As I expand this, I will add a good overview booklet called ‘why Vineyard’ to the next offering that will help you to see the full picture.
Social Set Theory
The Vineyard Church model for belonging is core to who we are and how we choose to relate to one another under the guidance of the Spirit. The Vineyard way of belonging is based on a centred set, rather than a bounded or fuzzy set. The centred set model was adopted by Vineyard for church belonging purposes from the work of the missiological anthropologist Paul Hiebert.
Hiebert’s definition of a centred set has described Vineyard’s understanding of what it means to belong to a Vineyard Church from the inception of the movement. Bounded sets have very tight and defining boundaries regarding who belongs and who does not belong. (Who is in…and who is…out). There is a common centre and very clearly defined beliefs and rules relating to how to gather around the common centre. In charismatic circles this has sometimes led to a form of charismatic legalism.
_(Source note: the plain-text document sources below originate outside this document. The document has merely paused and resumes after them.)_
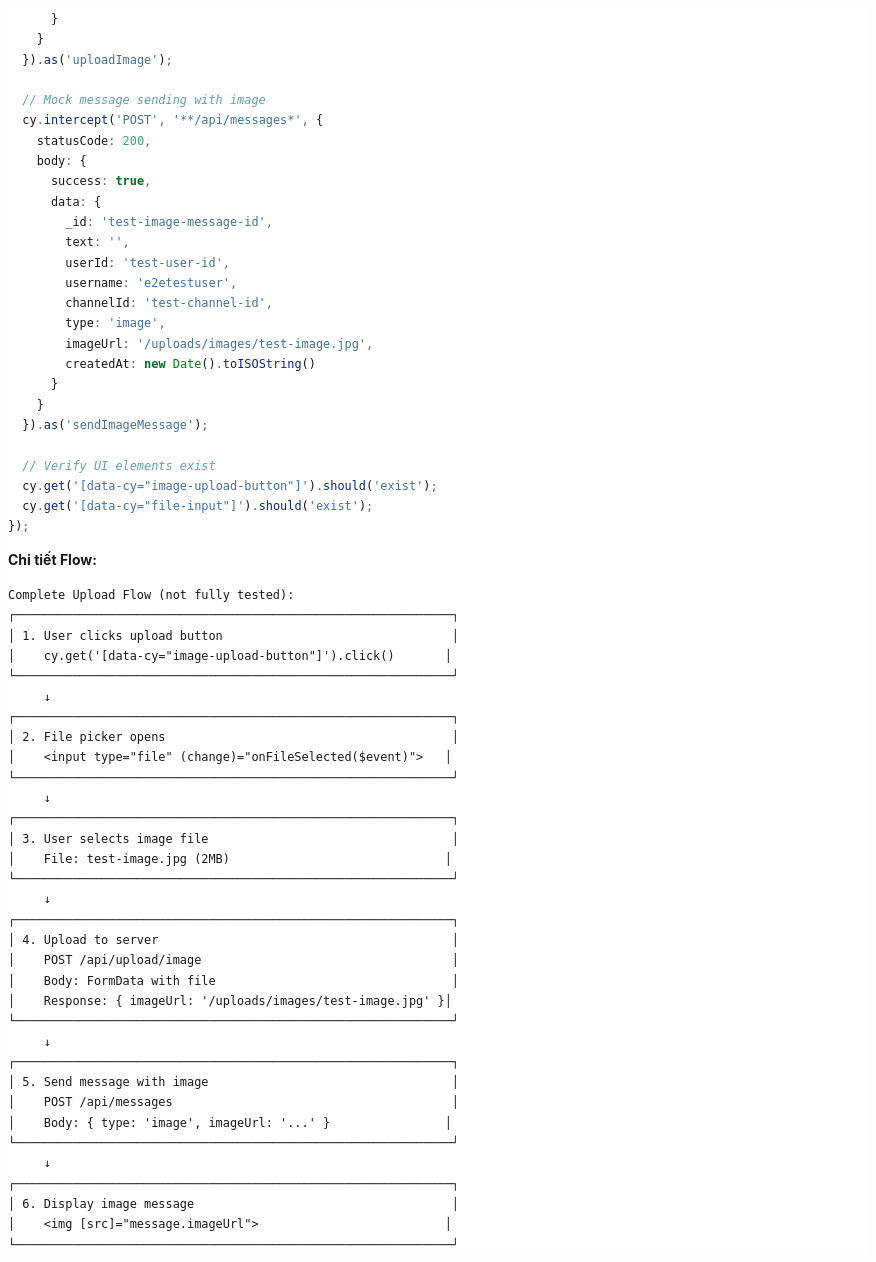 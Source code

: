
 ```typescript
      }
    }
  }).as('uploadImage');

  // Mock message sending with image
  cy.intercept('POST', '**/api/messages*', {
    statusCode: 200,
    body: {
      success: true,
      data: {
        _id: 'test-image-message-id',
        text: '',
        userId: 'test-user-id',
        username: 'e2etestuser',
        channelId: 'test-channel-id',
        type: 'image',
        imageUrl: '/uploads/images/test-image.jpg',
        createdAt: new Date().toISOString()
      }
    }
  }).as('sendImageMessage');

  // Verify UI elements exist
  cy.get('[data-cy="image-upload-button"]').should('exist');
  cy.get('[data-cy="file-input"]').should('exist');
});
```

**Chi tiết Flow:**

```
Complete Upload Flow (not fully tested):
┌─────────────────────────────────────────────────────────────┐
│ 1. User clicks upload button                                │
│    cy.get('[data-cy="image-upload-button"]').click()       │
└─────────────────────────────────────────────────────────────┘
     ↓
┌─────────────────────────────────────────────────────────────┐
│ 2. File picker opens                                        │
│    <input type="file" (change)="onFileSelected($event)">   │
└─────────────────────────────────────────────────────────────┘
     ↓
┌─────────────────────────────────────────────────────────────┐
│ 3. User selects image file                                  │
│    File: test-image.jpg (2MB)                              │
└─────────────────────────────────────────────────────────────┘
     ↓
┌─────────────────────────────────────────────────────────────┐
│ 4. Upload to server                                         │
│    POST /api/upload/image                                   │
│    Body: FormData with file                                 │
│    Response: { imageUrl: '/uploads/images/test-image.jpg' }│
└─────────────────────────────────────────────────────────────┘
     ↓
┌─────────────────────────────────────────────────────────────┐
│ 5. Send message with image                                  │
│    POST /api/messages                                       │
│    Body: { type: 'image', imageUrl: '...' }                │
└─────────────────────────────────────────────────────────────┘
     ↓
┌─────────────────────────────────────────────────────────────┐
│ 6. Display image message                                    │
│    <img [src]="message.imageUrl">                          │
└─────────────────────────────────────────────────────────────┘
```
Fuzzy sets, the opposite of bounded sets, describe groups that have no organizational centre at all. Different parents who gather around their ten-year olds’ soccer team might well describe themselves as a group. There is a common interest, but no core values that define or guide their existence as a group. This illustration describes a fuzzy set as a way of belonging.
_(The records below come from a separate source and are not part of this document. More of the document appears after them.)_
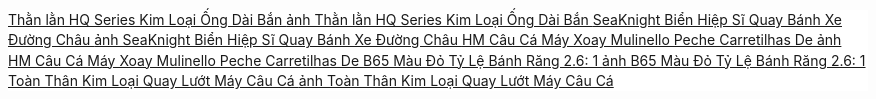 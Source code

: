 [Thằn lằn HQ Series Kim Loại Ống Dài Bắn ](https://xasaxa.com/v1/pd/bo-quay-keo-than-lan-hq-series-kim-loai-ong-dai-ban/2219)[ảnh Thằn lằn HQ Series Kim Loại Ống Dài Bắn ](https://xasaxa.com/v1/storage/bo-quay-keo-can-cau/1Kuc_than-lan-hq-series-kim-loai-ong-dai-ban.jpg) [SeaKnight Biển Hiệp Sĩ Quay Bánh Xe Đường Châu ](https://xasaxa.com/v1/pd/bo-quay-keo-seaknight-bien-hiep-si-quay-banh-xe-duong-chau/2218)[ảnh SeaKnight Biển Hiệp Sĩ Quay Bánh Xe Đường Châu ](https://xasaxa.com/v1/storage/bo-quay-keo-can-cau/GihI_seaknight-bien-hiep-si-quay-banh-xe-duong-chau.jpg) [HM Câu Cá Máy Xoay Mulinello Peche Carretilhas De ](https://xasaxa.com/v1/pd/bo-quay-keo-hm-cau-ca-may-xoay-mulinello-peche-carretilhas-de/2217)[ảnh HM Câu Cá Máy Xoay Mulinello Peche Carretilhas De ](https://xasaxa.com/v1/storage/bo-quay-keo-can-cau/Y1My_hm-cau-ca-may-xoay-mulinello-peche-carretilhas-de.jpg) [B65 Màu Đỏ Tỷ Lệ Bánh Răng 2.6: 1 ](https://xasaxa.com/v1/pd/bo-quay-keo-b65-mau-do-ty-le-banh-rang-26-1/2216)[ảnh B65 Màu Đỏ Tỷ Lệ Bánh Răng 2.6: 1 ](https://xasaxa.com/v1/storage/bo-quay-keo-can-cau/XyFw_b65-mau-do-ty-le-banh-rang-26-1.jpg) [Toàn Thân Kim Loại Quay Lướt Máy Câu Cá ](https://xasaxa.com/v1/pd/bo-quay-keo-toan-than-kim-loai-quay-luot-may-cau-ca/2215)[ảnh Toàn Thân Kim Loại Quay Lướt Máy Câu Cá ](https://xasaxa.com/v1/storage/bo-quay-keo-can-cau/UfE5_toan-than-kim-loai-quay-luot-may-cau-ca.jpg) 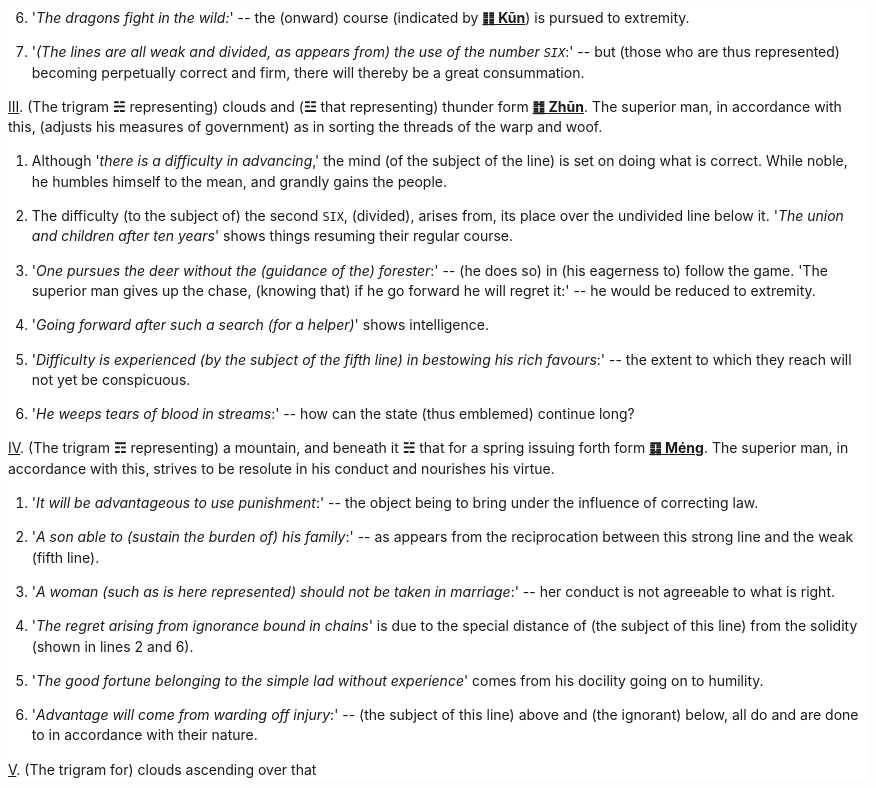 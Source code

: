 6. '*The dragons fight in the wild:*' -- the (onward) course (indicated by [**䷁ Kūn**](e59da4kun.md)) is pursued to extremity.

7. '*(The lines are all weak and divided, as appears from) the use of the number `SIX`*:' -- but (those who are thus represented) becoming perpetually correct and firm, there will thereby be a great consummation.

<a id="p-270"/>

<a id="fr_192"/>[III](#fn_192). (The trigram **☵** representing) clouds and (**☳** that representing) thunder form [**䷂ Zhūn**](e5b1afzhun.md). The superior man, in accordance with this, (adjusts his measures of government) as in sorting the threads of the warp and woof.

1. Although '*there is a difficulty in advancing*,' the mind (of the subject of the line) is set on doing what is correct. While noble, he humbles himself to the mean, and grandly gains the people.

2. The difficulty (to the subject of) the second `SIX`, (divided), arises from, its place over the undivided line below it. '*The union and children after ten years*' shows things resuming their regular course.

3. '*One pursues the deer without the (guidance of the) forester*:' -- (he does so) in (his eagerness to) follow the game. 'The superior man gives up the chase, (knowing that) if he go forward he will regret it:' -- he would be reduced to extremity.

4. '*Going forward after such a search (for a helper)*' shows intelligence.

5. '*Difficulty is experienced (by the subject of the fifth line) in bestowing his rich favours*:' -- the extent to which they reach will not yet be conspicuous.

6. '*He weeps tears of blood in streams*:' -- how can the state (thus emblemed) continue long?

<a id="p-271"/>

<a id="fr_193"/>[IV](#fn_193). (The trigram **☶** representing) a mountain, and beneath it **☵** that for a spring issuing forth form [**䷃ Méng**](e89299meng.md). The superior man, in accordance with this, strives to be resolute in his conduct and nourishes his virtue.

1. '*It will be advantageous to use punishment*:' -- the object being to bring under the influence of correcting law.

2. '*A son able to (sustain the burden of) his family*:' -- as appears from the reciprocation between this strong line and the weak (fifth line).

3. '*A woman (such as is here represented) should not be taken in marriage*:' -- her conduct is not agreeable to what is right.

<a id="p-272"/>

4. '*The regret arising from ignorance bound in chains*' is due to the special distance of (the subject of this line) from the solidity (shown in lines 2 and 6).

5. '*The good fortune belonging to the simple lad without experience*' comes from his docility going on to humility.

6. '*Advantage will come from warding off injury*:' -- (the subject of this line) above and (the ignorant) below, all do and are done to in accordance with their nature.

<a id="fr_194"/>[V](#fn_194). (The trigram for) clouds ascending over that

<a id="p-273"/>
In a centred set, the boundaries defining who belongs and who does not belong and to what level they belong are more fluid than in a bounded set. However, they are far more firmly defined than in a fuzzy set. There is a centre around which the group gathers, but the defining rules of who belongs and at what level they belong has far more to do with levels of involvement. In Vineyard Churches, the centred set allows a worshipper to attend and to participate at whatever level he or she chooses.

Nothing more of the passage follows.